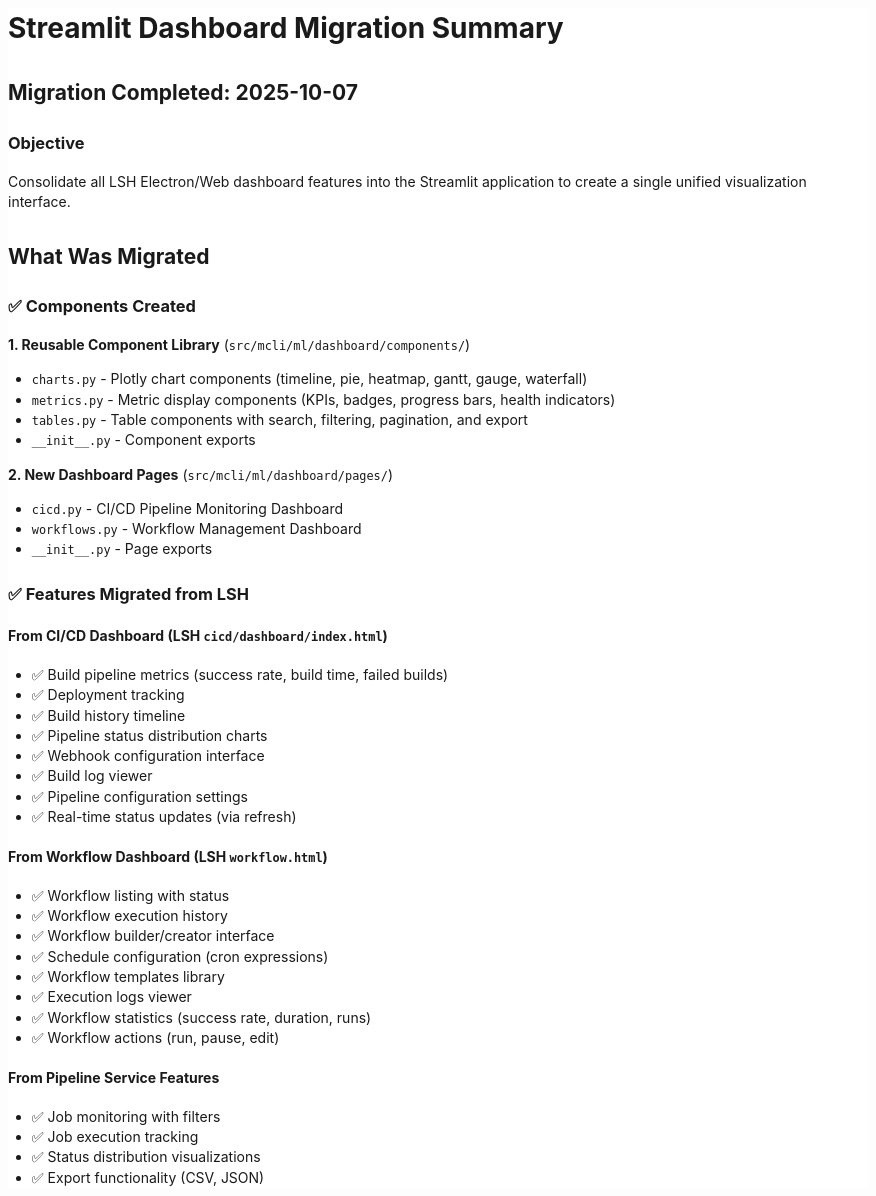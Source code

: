 # Streamlit Dashboard Migration Summary

## Migration Completed: 2025-10-07

### Objective
Consolidate all LSH Electron/Web dashboard features into the Streamlit application to create a single unified visualization interface.

## What Was Migrated

### ✅ Components Created

**1. Reusable Component Library** (`src/mcli/ml/dashboard/components/`)
- `charts.py` - Plotly chart components (timeline, pie, heatmap, gantt, gauge, waterfall)
- `metrics.py` - Metric display components (KPIs, badges, progress bars, health indicators)
- `tables.py` - Table components with search, filtering, pagination, and export
- `__init__.py` - Component exports

**2. New Dashboard Pages** (`src/mcli/ml/dashboard/pages/`)
- `cicd.py` - CI/CD Pipeline Monitoring Dashboard
- `workflows.py` - Workflow Management Dashboard
- `__init__.py` - Page exports

### ✅ Features Migrated from LSH

#### From CI/CD Dashboard (LSH `cicd/dashboard/index.html`)
- ✅ Build pipeline metrics (success rate, build time, failed builds)
- ✅ Deployment tracking
- ✅ Build history timeline
- ✅ Pipeline status distribution charts
- ✅ Webhook configuration interface
- ✅ Build log viewer
- ✅ Pipeline configuration settings
- ✅ Real-time status updates (via refresh)

#### From Workflow Dashboard (LSH `workflow.html`)
- ✅ Workflow listing with status
- ✅ Workflow execution history
- ✅ Workflow builder/creator interface
- ✅ Schedule configuration (cron expressions)
- ✅ Workflow templates library
- ✅ Execution logs viewer
- ✅ Workflow statistics (success rate, duration, runs)
- ✅ Workflow actions (run, pause, edit)

#### From Pipeline Service Features
- ✅ Job monitoring with filters
- ✅ Job execution tracking
- ✅ Status distribution visualizations
- ✅ Export functionality (CSV, JSON)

========================

EXERCISE:
Only the lines from the one with "#### From Pipeline Service Features" through the final line above belong in the answer, each reproduced word for word.

WRITTEN ANSWER:
#### From Pipeline Service Features
- ✅ Job monitoring with filters
- ✅ Job execution tracking
- ✅ Status distribution visualizations
- ✅ Export functionality (CSV, JSON)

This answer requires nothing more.